Pemerintah Provinsi (Pemprov) Riau melalui Dinas Kesehatan mencatat 1.960 kasus Infeksi Saluran Pernapasan Akut (ISPA) selama delapan hari terakhir di tengah memburuknya kualitas udara akibat kabut asap kebakaran hutan dan lahan (karhutla).

Kepala Dinas Kesehatan Riau, Zulkifli, mengatakan data tersebut dihimpun sejak 19 hingga 26 Agustus 2026. Kasus terbanyak tercatat pada 26 Agustus dengan 634 kasus.

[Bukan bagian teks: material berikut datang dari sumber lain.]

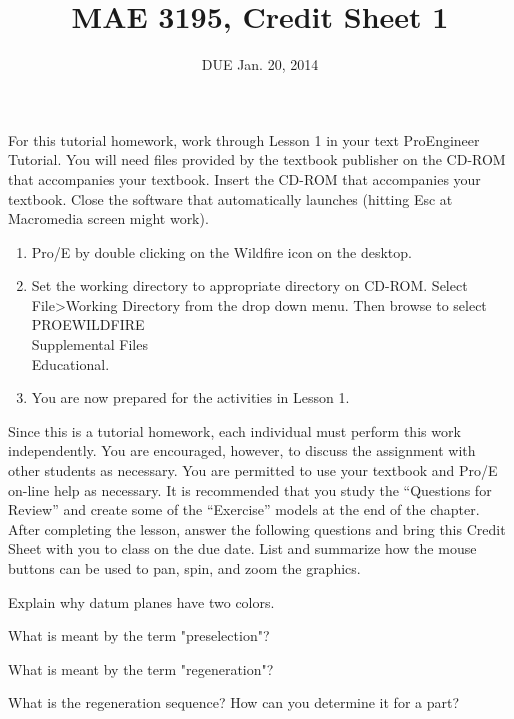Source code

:\documentclass{homework}
\title{MAE 3195, Credit Sheet 1}
\author{DUE Jan. 20, 2014}
\begin{document}
For this tutorial homework, work through Lesson 1 in your text ProEngineer Tutorial. You will need files provided by the textbook publisher on the CD-ROM that accompanies your textbook. Insert the CD-ROM that accompanies your textbook. Close the software that automatically launches (hitting Esc at Macromedia screen might work).

\begin{enumerate}
\item Pro/E by double clicking on the Wildfire icon on the desktop.
\item Set the working directory to appropriate directory on CD-ROM. Select File>Working Directory from the drop down menu. Then browse to select PROEWILDFIRE\\Supplemental Files\\Educational.
\item You are now prepared for the activities in Lesson 1.
\end{enumerate} 

Since this is a tutorial homework, each individual must perform this work independently. You are encouraged, however, to discuss the assignment with other students as necessary. You are permitted to use your textbook and Pro/E on-line help as necessary. It is recommended that you study the “Questions for Review” and create some of the “Exercise” models at the end of the chapter. After completing the lesson, answer the following questions and bring this Credit Sheet with you to class on the due date.
\problem{} List and summarize how the mouse buttons can be used to pan, spin, and zoom the graphics.
\solution

\problem{} Explain why datum planes have two colors.
\solution

\problem{} What is meant by the term "preselection"?
\solution

\problem{} What is meant by the term "regeneration"?
\solution

\problem{} What is the regeneration sequence? How can you determine it for a part?
\solution
\end{document}
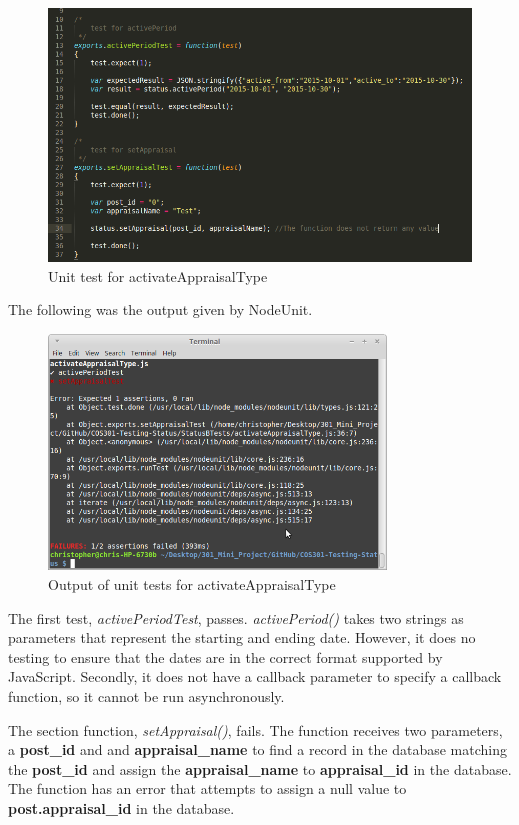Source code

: \documentclass[a4paper,12pt]{article}
\begin{document}
	\begin{figure}[H]
		\centering
		\includegraphics[width=1.0\textwidth]{Figures/activateAppraisalTypeUnitTests.png}
		\caption{Unit test for activateAppraisalType}
	\end{figure}

The following was the output given by NodeUnit.

	\begin{figure}[H]
		\centering
		\includegraphics[width=0.8\textwidth]{Figures/activateAppraisalTypeUnitTestOutput.png}
		\caption{Output of unit tests for activateAppraisalType}
	\end{figure}

The first test, \textit{activePeriodTest}, passes. \textit{activePeriod()} takes two strings as parameters that represent the starting and ending date. However, it does no testing to ensure that the dates are in the correct format supported by JavaScript. Secondly, it does not have a callback parameter to specify a callback function, so it cannot be run asynchronously.

The section function, \textit{setAppraisal()}, fails. The function receives two parameters, a \textbf{post\_id} and and \textbf{appraisal\_name} to find a record in the database matching the \textbf{post\_id} and assign the \textbf{appraisal\_name} to \textbf{appraisal\_id} in the database. The function has an error that attempts to assign a null value to \textbf{post.appraisal\_id} in the database. 
\end{document}
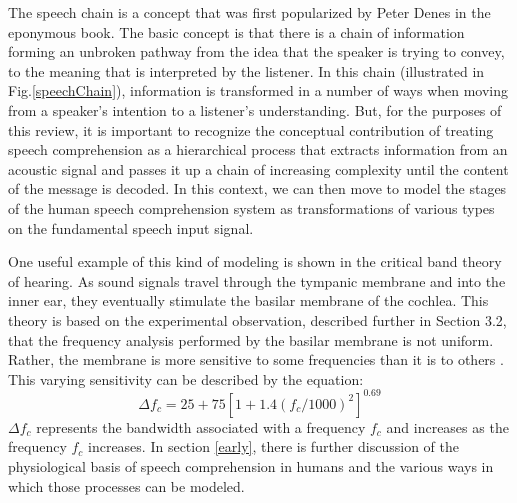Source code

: \documentclass[titlepage]{article}
\begin{document}
    The speech chain is a concept that was first popularized by Peter Denes \cite{Denes1993}
    in the eponymous book. The basic concept is that there is a chain of information forming
    an unbroken pathway from the idea that the speaker is trying to convey, to the meaning that
    is interpreted by the listener. In this chain (illustrated in Fig.\ref{speechChain}), information
    is transformed in a number of ways when moving from a speaker's intention to a listener's
    understanding. But, for the purposes of this review, it is important to recognize the
    conceptual contribution of treating speech comprehension as a hierarchical process
    that extracts information from an acoustic signal and passes it up a chain of increasing
    complexity until the content of the message is decoded. In this context, we can then move
    to model the stages of the human speech comprehension system as transformations of
    various types on the fundamental speech input signal.


    One useful example of this kind of modeling is shown in the critical band theory of hearing.
    As sound signals travel through the tympanic membrane and into the inner ear, they
    eventually stimulate the basilar membrane of the cochlea.
    This theory is based on the experimental observation, described further in Section 3.2,
    that the frequency analysis performed
    by the basilar membrane is not uniform. Rather, the membrane is more sensitive
    to some frequencies than it is to others
    \cite{Fastl2007,Rabiner2007}. This varying sensitivity can be described by the equation:
    \begin{equation} \label{eq:1}
      \Delta f_c=25+75[1+1.4(f_c/1000)^2]^{0.69}
    \end{equation}
    $\Delta f_c$ represents the bandwidth associated with a frequency $f_c$ and increases
    as the frequency $f_c$ increases.
    In section \ref{early}, there is further discussion of the physiological
    basis of speech comprehension in
    humans and the various ways in which those processes can be modeled.
\end{document}
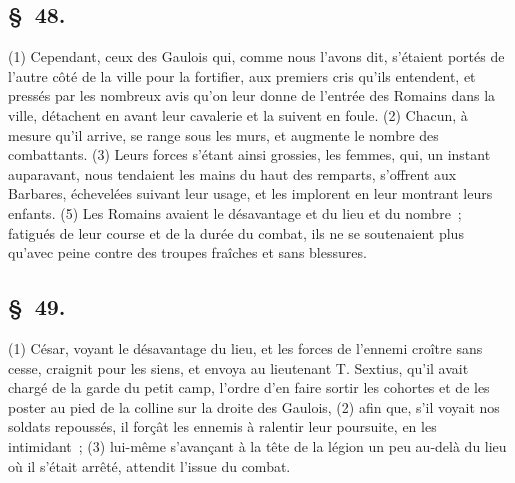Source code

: \documentclass[french,twoside]{book} %
\begin{document}
\subsection[{§ 48.}]{ \textsc{§ 48.} }
\noindent (1) Cependant, ceux des Gaulois qui, comme nous l’avons dit, s’étaient portés de l’autre côté de la ville pour la fortifier, aux premiers cris qu’ils entendent, et pressés par les nombreux avis qu’on leur donne de l’entrée des Romains dans la ville, détachent en avant leur cavalerie et la suivent en foule. (2) Chacun, à mesure qu’il arrive, se range sous les murs, et augmente le nombre des combattants. (3) Leurs forces s’étant ainsi grossies, les femmes, qui, un instant auparavant, nous tendaient les mains du haut des remparts, s’offrent aux Barbares, échevelées suivant leur usage, et les implorent en leur montrant leurs enfants. (5) Les Romains avaient le désavantage et du lieu et du nombre ; fatigués de leur course et de la durée du combat, ils ne se soutenaient plus qu’avec peine contre des troupes fraîches et sans blessures.
\subsection[{§ 49.}]{ \textsc{§ 49.} }
\noindent (1) César, voyant le désavantage du lieu, et les forces de l’ennemi croître sans cesse, craignit pour les siens, et envoya au lieutenant T. Sextius, qu’il avait chargé de la garde du petit camp, l’ordre d’en faire sortir les cohortes et de les poster au pied de la colline sur la droite des Gaulois, (2) afin que, s’il voyait nos soldats repoussés, il forçât les ennemis à ralentir leur poursuite, en les intimidant ; (3) lui-même s’avançant à la tête de la légion un peu au-delà du lieu où il s’était arrêté, attendit l’issue du combat.
\end{document}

“Berdasarkan hasil rekapan kita terhitung 19-26 Agustus, terdapat total kasus ISPA sebanyak 1.960 kasus. Yang mana kasus paling banyak ditemukan hari ini, sebanyak 634 kasus,” kata Zulkifli, Kamis (27/8/2026).

Kasus ISPA tersebut tersebar di 10 kabupaten/kota. Kota Pekanbaru mencatat kasus terbanyak dengan 563 kasus, disusul Kabupaten Pelalawan sebanyak 535 kasus. Kemudian Siak 198 kasus, Kampar 195 kasus, Kuantan Singingi 181 kasus, Rokan Hulu 114 kasus, Rokan Hilir 68 kasus, Bengkalis 51 kasus, Indragiri Hulu 28 kasus, dan Dumai 27 kasus.

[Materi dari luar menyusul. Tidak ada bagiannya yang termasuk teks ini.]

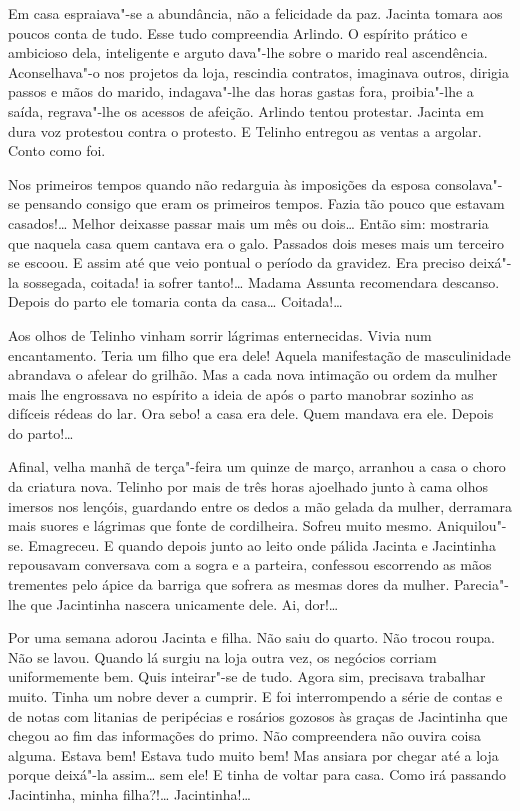 Em casa espraiava"-se a abundância, não a felicidade da paz. Jacinta
tomara aos poucos conta de tudo. Esse tudo compreendia Arlindo. O
espírito prático e ambicioso dela, inteligente e arguto dava"-lhe sobre o
marido real ascendência. Aconselhava"-o nos projetos da loja, rescindia
contratos, imaginava outros, dirigia passos e mãos do marido,
indagava"-lhe das horas gastas fora, proibia"-lhe a saída, regrava"-lhe os
acessos de afeição. Arlindo tentou protestar. Jacinta em dura voz
protestou contra o protesto. E Telinho entregou as ventas a argolar.
Conto como foi.

Nos primeiros tempos quando não redarguia às imposições da esposa
consolava"-se pensando consigo que eram os primeiros tempos. Fazia tão
pouco que estavam casados!\ldots{} Melhor deixasse passar mais um mês ou
dois\ldots{} Então sim: mostraria que naquela casa quem cantava era o galo.
Passados dois meses mais um terceiro se escoou. E assim até que veio
pontual o período da gravidez. Era preciso deixá"-la sossegada, coitada!
ia sofrer tanto!\ldots{} Madama Assunta recomendara descanso. Depois do parto
ele tomaria conta da casa\ldots{} Coitada!\ldots{}

Aos olhos de Telinho vinham sorrir lágrimas enternecidas. Vivia num
encantamento. Teria um filho que era dele! Aquela manifestação de
masculinidade abrandava o afelear do grilhão. Mas a cada nova intimação
ou ordem da mulher mais lhe engrossava no espírito a ideia de após o
parto manobrar sozinho as difíceis rédeas do lar. Ora sebo! a casa era
dele. Quem mandava era ele. Depois do parto!\ldots{}

Afinal, velha manhã de terça"-feira um quinze de março, arranhou a casa o
choro da criatura nova. Telinho por mais de três horas ajoelhado junto à
cama olhos imersos nos lençóis, guardando entre os dedos a mão gelada da
mulher, derramara mais suores e lágrimas que fonte de cordilheira.
Sofreu muito mesmo. Aniquilou"-se. Emagreceu. E quando depois junto ao
leito onde pálida Jacinta e Jacintinha repousavam conversava com a sogra
e a parteira, confessou escorrendo as mãos trementes pelo ápice da
barriga que sofrera as mesmas dores da mulher. Parecia"-lhe que
Jacintinha nascera unicamente dele. Ai, dor!\ldots{}

Por uma semana adorou Jacinta e filha. Não saiu do quarto. Não trocou
roupa. Não se lavou. Quando lá surgiu na loja outra vez, os negócios
corriam uniformemente bem. Quis inteirar"-se de tudo. Agora sim,
precisava trabalhar muito. Tinha um nobre dever a cumprir. E foi
interrompendo a série de contas e de notas com litanias de peripécias e
rosários gozosos às graças de Jacintinha que chegou ao fim das
informações do primo. Não compreendera não ouvira coisa alguma. Estava
bem! Estava tudo muito bem! Mas ansiara por chegar até a loja porque
deixá"-la assim\ldots{} sem ele! E tinha de voltar para casa. Como irá
passando Jacintinha, minha filha?!\ldots{} Jacintinha!\ldots{}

Dinkes Minta Warga Kurangi Paparan Polusi

Menghadapi peningkatan kasus tersebut, Dinas Kesehatan Riau meminta seluruh fasilitas kesehatan memperkuat edukasi kepada masyarakat mengenai dampak polusi udara dan langkah perlindungan diri.

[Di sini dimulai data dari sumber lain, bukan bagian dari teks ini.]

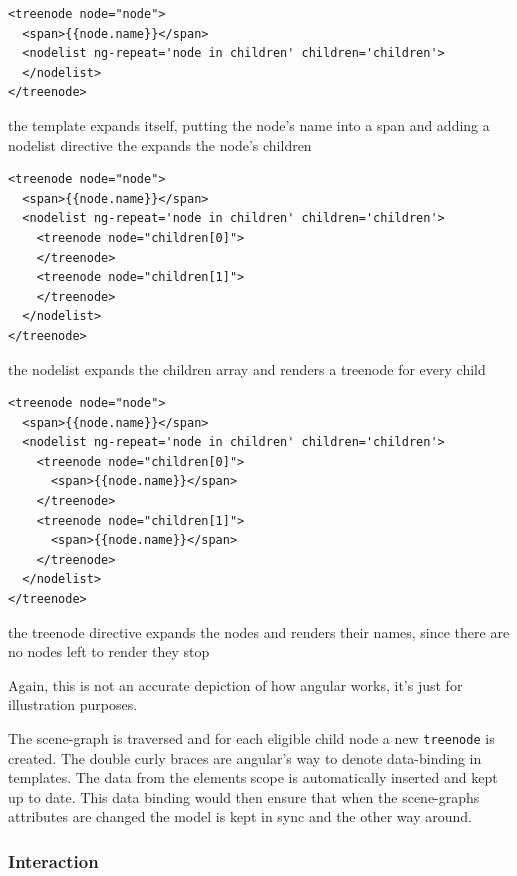 \begin{listing}[H]
  \begin{verbatim}
<treenode node="node">
  <span>{{node.name}}</span>
  <nodelist ng-repeat='node in children' children='children'>
  </nodelist>
</treenode>
  \end{verbatim}
  \caption{the template expands itself, putting the node's name into a span and adding a nodelist directive the expands the node's children}
\end{listing}

\begin{listing}[H]
  \begin{verbatim}
<treenode node="node">
  <span>{{node.name}}</span>
  <nodelist ng-repeat='node in children' children='children'>
    <treenode node="children[0]">
    </treenode>
    <treenode node="children[1]">
    </treenode>
  </nodelist>
</treenode>
  \end{verbatim}
  \caption{the nodelist expands the children array and renders a treenode for every child}
\end{listing}

\begin{listing}[H]
  \begin{verbatim}
<treenode node="node">
  <span>{{node.name}}</span>
  <nodelist ng-repeat='node in children' children='children'>
    <treenode node="children[0]">
      <span>{{node.name}}</span>
    </treenode>
    <treenode node="children[1]">
      <span>{{node.name}}</span>
    </treenode>
  </nodelist>
</treenode>
  \end{verbatim}
  \caption{the treenode directive expands the nodes and renders their names, since there are no nodes left to render they stop}
\end{listing}


Again, this is not an accurate depiction of how angular works, it's just
for illustration purposes.

The scene-graph is traversed and for each eligible child node a new
\texttt{treenode} is created. The double curly braces are angular's way
to denote data-binding in templates. The data from the elements scope is
automatically inserted and kept up to date. This data binding would then
ensure that when the scene-graphs attributes are changed the model is
kept in sync and the other way around.

\subsubsection{Interaction}\label{interaction}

Zulkifli meminta masyarakat memantau kualitas udara melalui aplikasi atau situs resmi, mengurangi aktivitas di luar ruangan serta menutup ventilasi rumah, kantor, sekolah dan tempat umum ketika tingkat polusi tinggi. Masyarakat juga diminta menghindari sumber polusi dan asap rokok serta menggunakan masker yang mampu menyaring polusi udara.

“PHBS dan segera berkonsultasi dengan tenaga kesehatan jika muncul keluhan pernapasan,” ujarnya.

Dinkes juga mendorong masyarakat yang mengalami gejala gangguan pernapasan segera memeriksakan diri ke fasilitas pelayanan kesehatan terdekat. Langkah tersebut diperlukan untuk meningkatkan deteksi dini dan mencegah kondisi kesehatan memburuk.

Populasi Rentan Jadi Perhatian

Zulkifli menegaskan perlindungan khusus perlu diberikan kepada kelompok rentan, seperti anak-anak, ibu hamil, orang dengan penyakit penyerta atau komorbid, serta lanjut usia.

Selain ISPA, tenaga kesehatan diminta memantau dan melaporkan penyakit yang berkaitan dengan paparan asap, seperti iritasi mata, pneumonia, iritasi kulit dan asma kepada Dinas Kesehatan kabupaten/kota.

“Kita juga mendorong peningkatan peran serta masyarakat dalam menanggulangi dampak kesehatan yang diakibatkan polusi udara melalui penerapan protokol kesehatan, khususnya terhadap populasi rentan seperti anak, ibu hamil, orang dengan komorbid atau penyakit penyerta, dan lanjut usia,” pungkasnya.